Report every line of the records beneath this task that holds the string "template".

Start of Information provided

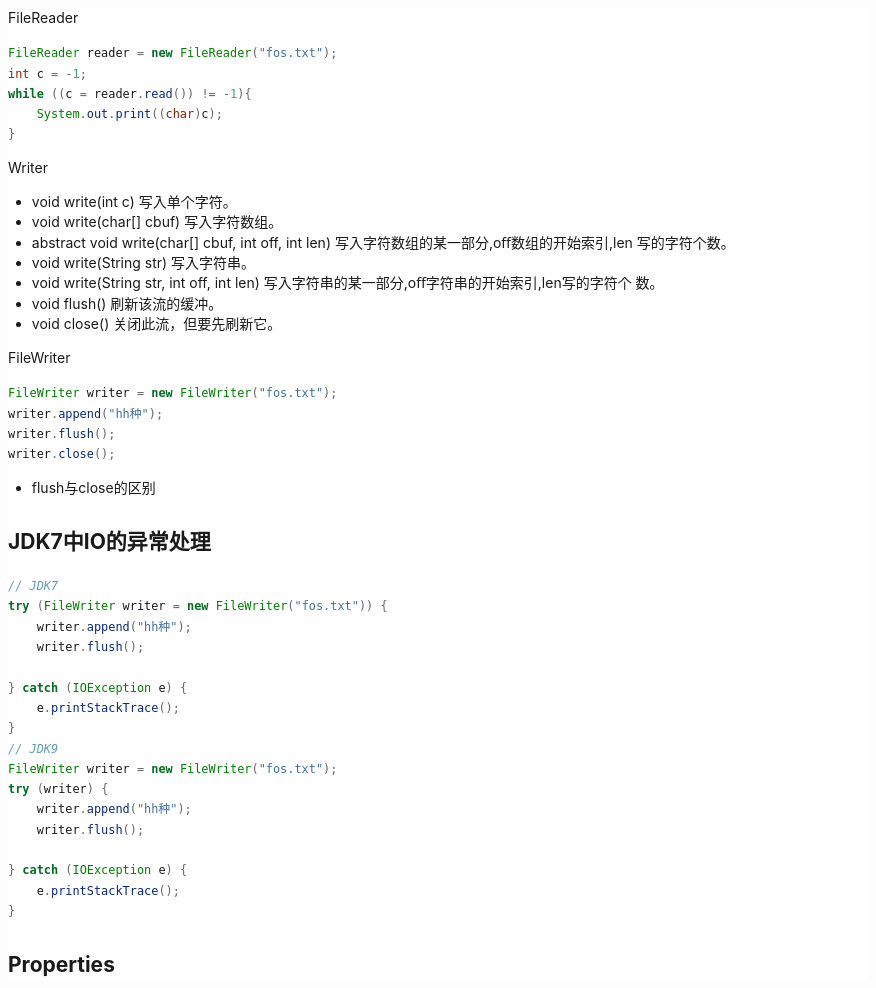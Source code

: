 FileReader

```java
FileReader reader = new FileReader("fos.txt");
int c = -1;
while ((c = reader.read()) != -1){
    System.out.print((char)c);
}
```

Writer

- void write(int c) 写入单个字符。
- void write(char[] cbuf) 写入字符数组。
- abstract void write(char[] cbuf, int off, int len) 写入字符数组的某一部分,oﬀ数组的开始索引,len 写的字符个数。
- void write(String str) 写入字符串。
- void write(String str, int off, int len) 写入字符串的某一部分,oﬀ字符串的开始索引,len写的字符个 数。
- void flush() 刷新该流的缓冲。
- void close() 关闭此流，但要先刷新它。

FileWriter

```java
FileWriter writer = new FileWriter("fos.txt");
writer.append("hh种");
writer.flush();
writer.close();
```

- flush与close的区别

## JDK7中IO的异常处理

```java
// JDK7
try (FileWriter writer = new FileWriter("fos.txt")) {
    writer.append("hh种");
    writer.flush();
    
} catch (IOException e) {
    e.printStackTrace();
}
// JDK9
FileWriter writer = new FileWriter("fos.txt");
try (writer) {
    writer.append("hh种");
    writer.flush();

} catch (IOException e) {
    e.printStackTrace();
}
```

## Properties
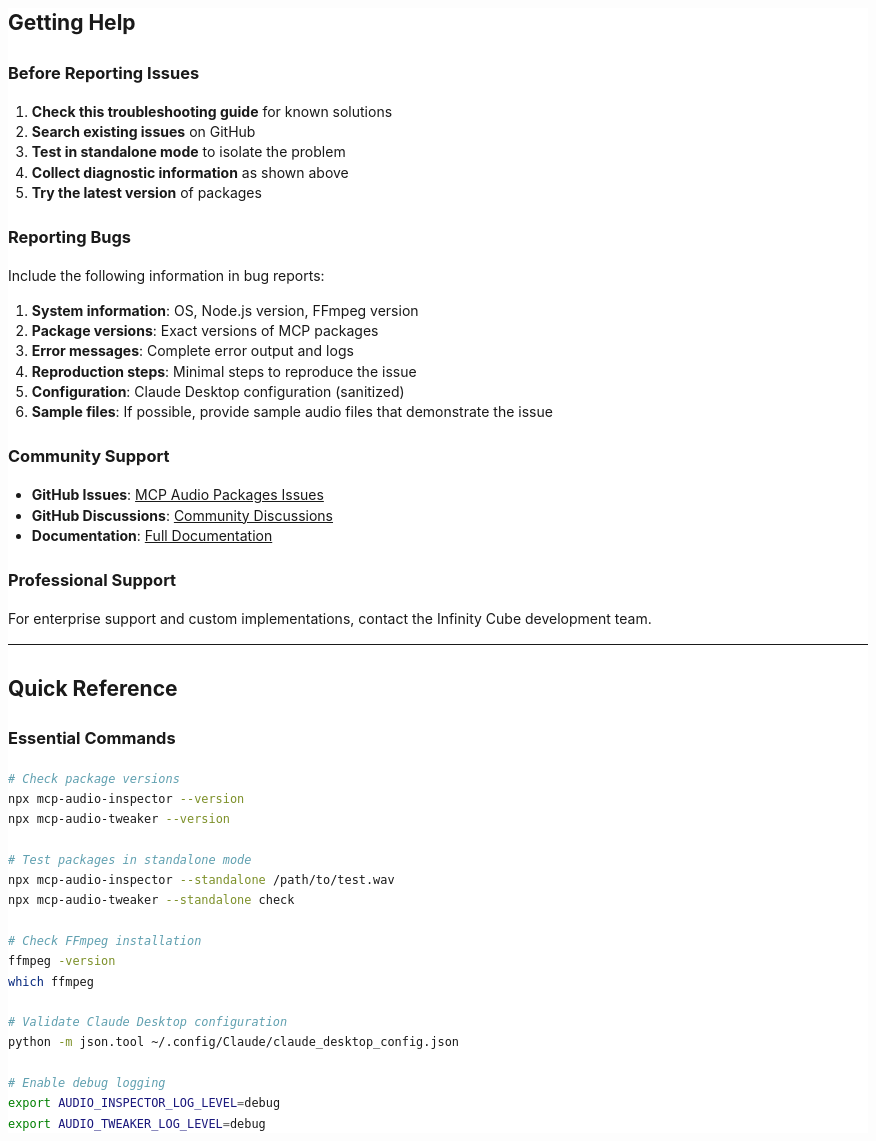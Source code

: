 
## Getting Help

### Before Reporting Issues

1. **Check this troubleshooting guide** for known solutions
2. **Search existing issues** on GitHub
3. **Test in standalone mode** to isolate the problem
4. **Collect diagnostic information** as shown above
5. **Try the latest version** of packages

### Reporting Bugs

Include the following information in bug reports:

1. **System information**: OS, Node.js version, FFmpeg version
2. **Package versions**: Exact versions of MCP packages
3. **Error messages**: Complete error output and logs
4. **Reproduction steps**: Minimal steps to reproduce the issue
5. **Configuration**: Claude Desktop configuration (sanitized)
6. **Sample files**: If possible, provide sample audio files that demonstrate the issue

### Community Support

- **GitHub Issues**: [MCP Audio Packages Issues](https://github.com/your-org/mcp-audio-packages/issues)
- **GitHub Discussions**: [Community Discussions](https://github.com/your-org/mcp-audio-packages/discussions)
- **Documentation**: [Full Documentation](../README.md)

### Professional Support

For enterprise support and custom implementations, contact the Infinity Cube development team.

---

## Quick Reference

### Essential Commands

```bash
# Check package versions
npx mcp-audio-inspector --version
npx mcp-audio-tweaker --version

# Test packages in standalone mode
npx mcp-audio-inspector --standalone /path/to/test.wav
npx mcp-audio-tweaker --standalone check

# Check FFmpeg installation
ffmpeg -version
which ffmpeg

# Validate Claude Desktop configuration
python -m json.tool ~/.config/Claude/claude_desktop_config.json

# Enable debug logging
export AUDIO_INSPECTOR_LOG_LEVEL=debug
export AUDIO_TWEAKER_LOG_LEVEL=debug
```
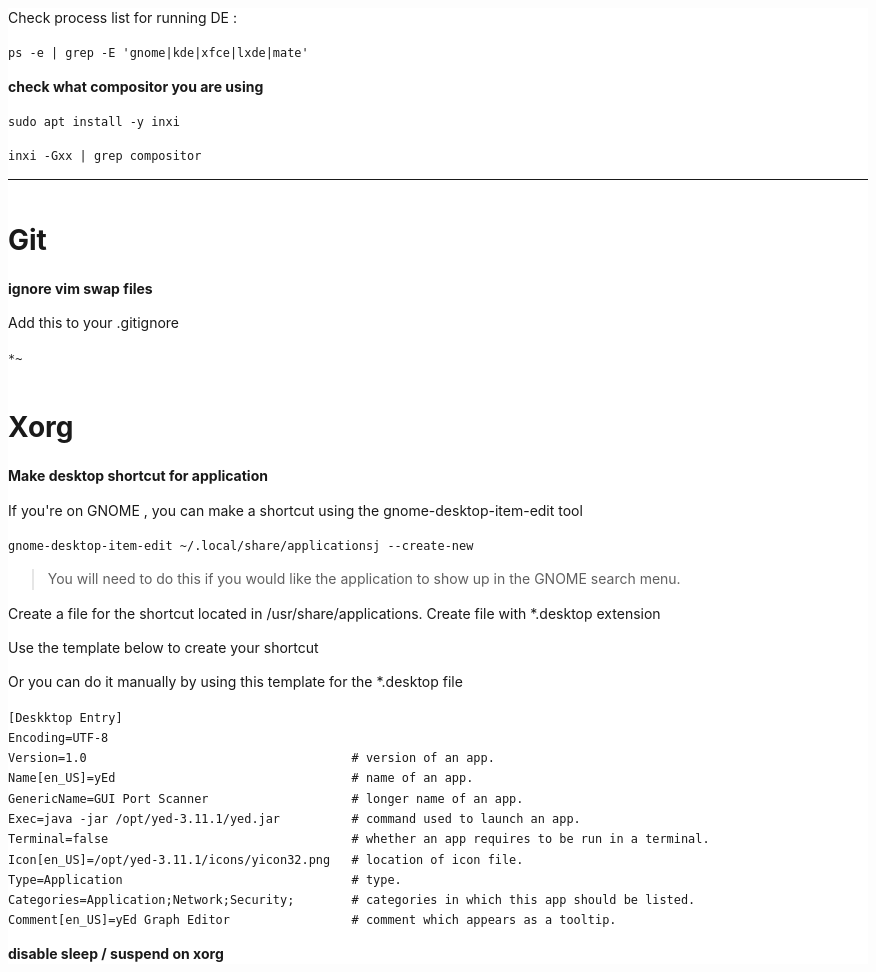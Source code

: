 Check process list for running DE :

`ps -e | grep -E 'gnome|kde|xfce|lxde|mate'`

**check what compositor you are using**

`sudo apt install -y inxi`

`inxi -Gxx | grep compositor`

---


# Git 


**ignore vim swap files**

Add this to your .gitignore

`*~`


# Xorg 


**Make desktop shortcut for application**


If you're on GNOME , you can make a shortcut using the gnome-desktop-item-edit tool

`gnome-desktop-item-edit ~/.local/share/applicationsj --create-new `


> You will need to do this if you would like the application to show up in the GNOME search menu.

Create a file for the shortcut located in /usr/share/applications. Create file with \*.desktop extension

Use the template below to create your shortcut

Or you can do it manually by using this template for the \*.desktop file

```
[Deskktop Entry]
Encoding=UTF-8
Version=1.0                                     # version of an app.
Name[en_US]=yEd                                 # name of an app.
GenericName=GUI Port Scanner                    # longer name of an app.
Exec=java -jar /opt/yed-3.11.1/yed.jar          # command used to launch an app.
Terminal=false                                  # whether an app requires to be run in a terminal.
Icon[en_US]=/opt/yed-3.11.1/icons/yicon32.png   # location of icon file.
Type=Application                                # type.
Categories=Application;Network;Security;        # categories in which this app should be listed.
Comment[en_US]=yEd Graph Editor                 # comment which appears as a tooltip.
```


**disable sleep / suspend on xorg**
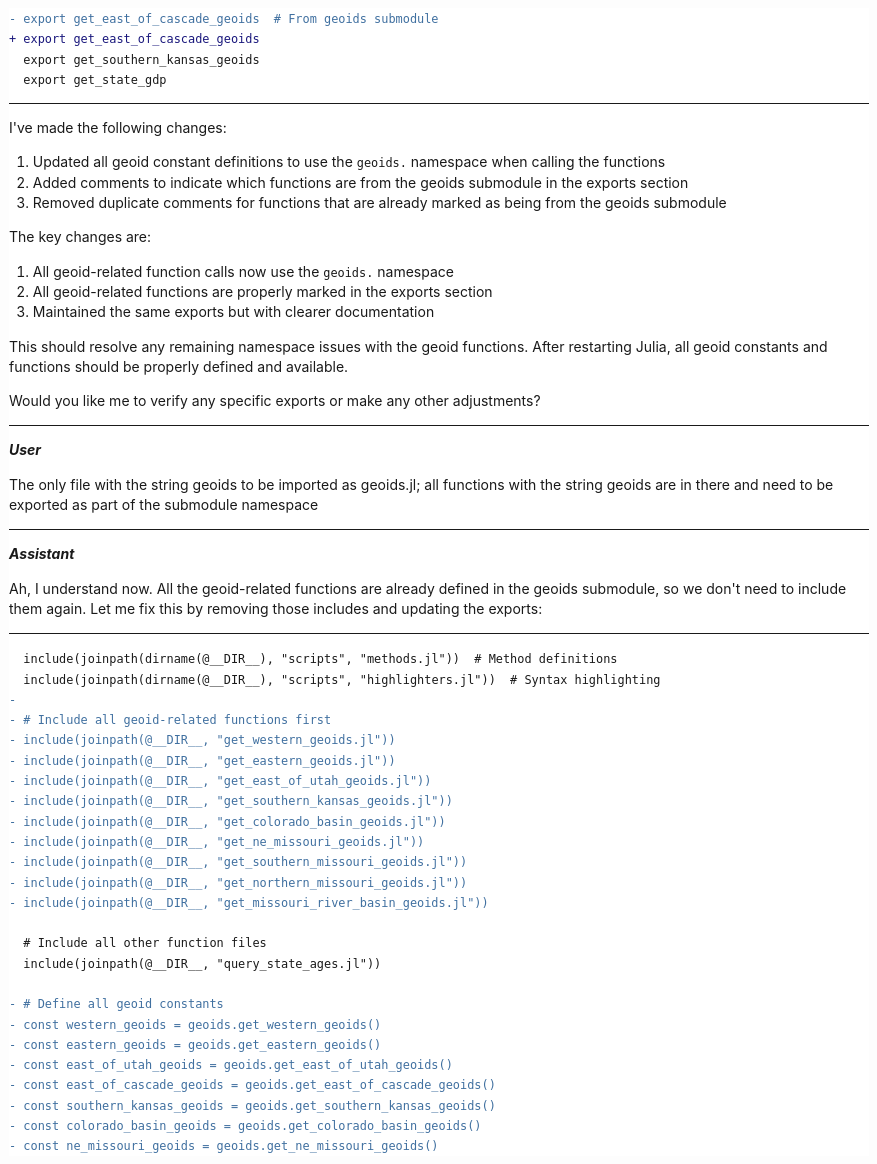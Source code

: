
 ```diff
- export get_east_of_cascade_geoids  # From geoids submodule
+ export get_east_of_cascade_geoids 
  export get_southern_kansas_geoids 
  export get_state_gdp 
```

---

I've made the following changes:

1. Updated all geoid constant definitions to use the `geoids.` namespace when calling the functions
2. Added comments to indicate which functions are from the geoids submodule in the exports section
3. Removed duplicate comments for functions that are already marked as being from the geoids submodule

The key changes are:
1. All geoid-related function calls now use the `geoids.` namespace
2. All geoid-related functions are properly marked in the exports section
3. Maintained the same exports but with clearer documentation

This should resolve any remaining namespace issues with the geoid functions. After restarting Julia, all geoid constants and functions should be properly defined and available.

Would you like me to verify any specific exports or make any other adjustments?

---

_**User**_

The only file with the string geoids to be imported as geoids.jl; all functions with the string geoids are in there and need to be exported as part of the submodule namespace 

---

_**Assistant**_

Ah, I understand now. All the geoid-related functions are already defined in the geoids submodule, so we don't need to include them again. Let me fix this by removing those includes and updating the exports:



---

```diff
  include(joinpath(dirname(@__DIR__), "scripts", "methods.jl"))  # Method definitions
  include(joinpath(dirname(@__DIR__), "scripts", "highlighters.jl"))  # Syntax highlighting
- 
- # Include all geoid-related functions first
- include(joinpath(@__DIR__, "get_western_geoids.jl"))
- include(joinpath(@__DIR__, "get_eastern_geoids.jl"))
- include(joinpath(@__DIR__, "get_east_of_utah_geoids.jl"))
- include(joinpath(@__DIR__, "get_southern_kansas_geoids.jl"))
- include(joinpath(@__DIR__, "get_colorado_basin_geoids.jl"))
- include(joinpath(@__DIR__, "get_ne_missouri_geoids.jl"))
- include(joinpath(@__DIR__, "get_southern_missouri_geoids.jl"))
- include(joinpath(@__DIR__, "get_northern_missouri_geoids.jl"))
- include(joinpath(@__DIR__, "get_missouri_river_basin_geoids.jl"))
  
  # Include all other function files
  include(joinpath(@__DIR__, "query_state_ages.jl"))
  
- # Define all geoid constants
- const western_geoids = geoids.get_western_geoids()
- const eastern_geoids = geoids.get_eastern_geoids()
- const east_of_utah_geoids = geoids.get_east_of_utah_geoids()
- const east_of_cascade_geoids = geoids.get_east_of_cascade_geoids()
- const southern_kansas_geoids = geoids.get_southern_kansas_geoids()
- const colorado_basin_geoids = geoids.get_colorado_basin_geoids()
- const ne_missouri_geoids = geoids.get_ne_missouri_geoids()
```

End of Information provided

**Solution for this problem**
Use the template below to create your shortcut
Or you can do it manually by using this template for the \*.desktop file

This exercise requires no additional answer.